If everything goes according to plan, the 2.29 version will be released in two weeks.

Below are some of the highlights of the new release.

Differential-Algebraic Equation solver

Stan now supports solving differential-algebraic equation systems (DAEs). DAEs can be considered as an extension of the concept of ordinary differential equations (ODEs), so that the system may contain algebraic equations that constrain the state variables and state derivatives, and the state derivatives may not be explicitly expressed as the right-hand-side of ODEs. Instead, the relationship of state variables and state derivatives could be implicitly expressed in a residual function. Similar to ODE solvers, the DAE solver dae and dae_tol support variadic signature.

This can be done using two new higher-order functions: dae() and dae_tol(). The interface of the new functions is similar to the one for ODEs. For more details see the docs that are currently available here. These docs will later be available in the typically online form.

New functions and function signatures:

  • Von Mises CDF functions: von_mises_cdf, von_mises_lcdf and von_mises_lccdf. Provisional docs link

  • Log-logistic distribution: loglogistic_lpdf, loglogistic_log, loglogistic_rng and loglogistic_cdf. Provisional docs link

  • Inverse of the complementary error function: inv_erfc. Provisional docs link

  • bernoulli_logit_glm_rng function. Provisional docs link

  • Additional ordered_probit_lpmf signatures:

    • ordered_probit_lpmf(array[] int, real, vector) => real
    • ordered_probit_lpmf(array[] int, real, array[] vector) => real
  • Additional normal_id_glm signatures:

    • normal_id_glm_lpdf(real, matrix, real, vector, real) => real
    • normal_id_glm_lpdf(real, matrix, vector, vector, real) => real
    • normal_id_glm_lpdf(vector, row_vector, real, vector, real) => real
    • normal_id_glm_lpdf(vector, row_vector, vector, vector, real) => real
  • Additional signatures for lchoose. Now matching those supported by the deprecated binomial_coefficient_log.

Function overloading

User-defined functions can now be overloaded and can overload core Stan functions. Multiple definitions of the same function name are allowed if the arguments are different in each definition.

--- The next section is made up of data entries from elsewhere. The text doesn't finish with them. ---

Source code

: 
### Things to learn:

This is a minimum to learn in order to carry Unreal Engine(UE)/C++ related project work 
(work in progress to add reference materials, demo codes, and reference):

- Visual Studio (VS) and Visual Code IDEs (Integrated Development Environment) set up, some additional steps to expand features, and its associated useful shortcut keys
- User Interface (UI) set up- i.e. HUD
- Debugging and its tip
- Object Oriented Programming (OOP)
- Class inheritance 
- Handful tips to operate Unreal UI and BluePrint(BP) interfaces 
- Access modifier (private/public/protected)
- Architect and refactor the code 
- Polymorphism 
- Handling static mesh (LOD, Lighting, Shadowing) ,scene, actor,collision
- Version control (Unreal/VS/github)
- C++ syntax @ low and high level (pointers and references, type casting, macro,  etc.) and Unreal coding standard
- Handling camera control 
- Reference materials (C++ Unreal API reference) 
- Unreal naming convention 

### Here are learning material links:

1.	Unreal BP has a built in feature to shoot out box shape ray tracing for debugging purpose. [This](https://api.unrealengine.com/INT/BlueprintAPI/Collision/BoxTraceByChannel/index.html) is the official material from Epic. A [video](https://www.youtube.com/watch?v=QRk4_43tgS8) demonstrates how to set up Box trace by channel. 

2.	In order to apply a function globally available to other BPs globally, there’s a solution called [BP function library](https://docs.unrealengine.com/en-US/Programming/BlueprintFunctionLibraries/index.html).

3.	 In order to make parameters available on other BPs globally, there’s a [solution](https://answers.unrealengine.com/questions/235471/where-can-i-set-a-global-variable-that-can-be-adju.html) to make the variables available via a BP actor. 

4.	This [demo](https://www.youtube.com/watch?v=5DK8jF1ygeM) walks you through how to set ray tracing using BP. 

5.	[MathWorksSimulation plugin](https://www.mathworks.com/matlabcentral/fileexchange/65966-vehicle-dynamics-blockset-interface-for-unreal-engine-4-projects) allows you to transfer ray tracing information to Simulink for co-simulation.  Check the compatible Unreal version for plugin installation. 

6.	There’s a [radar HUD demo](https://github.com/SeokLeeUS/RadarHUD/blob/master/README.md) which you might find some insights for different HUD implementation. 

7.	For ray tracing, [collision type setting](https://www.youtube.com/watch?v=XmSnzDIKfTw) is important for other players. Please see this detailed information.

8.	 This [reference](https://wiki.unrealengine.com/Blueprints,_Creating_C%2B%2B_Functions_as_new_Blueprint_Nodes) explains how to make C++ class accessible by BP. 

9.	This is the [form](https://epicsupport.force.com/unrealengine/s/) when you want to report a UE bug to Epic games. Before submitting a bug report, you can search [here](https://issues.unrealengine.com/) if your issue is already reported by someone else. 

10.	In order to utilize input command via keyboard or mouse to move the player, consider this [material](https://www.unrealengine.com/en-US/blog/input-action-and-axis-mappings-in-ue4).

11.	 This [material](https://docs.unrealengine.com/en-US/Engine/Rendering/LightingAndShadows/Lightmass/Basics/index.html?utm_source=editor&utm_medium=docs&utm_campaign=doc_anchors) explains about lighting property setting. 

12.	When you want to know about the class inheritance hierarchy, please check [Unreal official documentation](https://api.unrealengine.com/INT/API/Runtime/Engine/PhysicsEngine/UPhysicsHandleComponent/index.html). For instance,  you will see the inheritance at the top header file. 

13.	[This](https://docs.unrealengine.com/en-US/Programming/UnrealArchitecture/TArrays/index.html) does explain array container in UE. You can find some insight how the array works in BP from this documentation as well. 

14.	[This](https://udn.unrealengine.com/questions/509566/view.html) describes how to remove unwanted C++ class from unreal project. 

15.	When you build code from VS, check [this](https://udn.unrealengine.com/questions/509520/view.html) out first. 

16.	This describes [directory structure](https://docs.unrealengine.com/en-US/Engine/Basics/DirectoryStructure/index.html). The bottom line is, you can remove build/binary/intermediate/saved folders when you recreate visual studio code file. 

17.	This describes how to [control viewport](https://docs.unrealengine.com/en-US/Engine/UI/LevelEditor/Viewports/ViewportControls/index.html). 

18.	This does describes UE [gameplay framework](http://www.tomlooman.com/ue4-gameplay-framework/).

Example of functions that will work with 2.29:

functions {
   real foo(row_vector p, real a) {
   	return sum(p) + a;
   }
   real foo(vector p) {
   	return sum(p) + 1;
   }
}

Example of an overloaded core stan function is

functions {
   array[] row_vector transpose(array[] vector a) {
   	// ...
   }
}

Stan compiler optimization levels

Stan-to-C++ compiler has had an experimental feature to optimize the model before compiling it to C++. With the 2.29 release, the optimization were split into 3 levels: --O0, --O1 and --Oexperimental. --O0 disables optimization and is currently used by default. --O1 uses optimizations that are simple, do not dramatically change the program, and are unlikely to noticeably slow down compile times are applied. These optimizations include dead code elimination, copy and constant propagation, automatic-differentiation level optimization and detection of opportunities to represent parameter vectors and matrices as structs-of-arrays (see below).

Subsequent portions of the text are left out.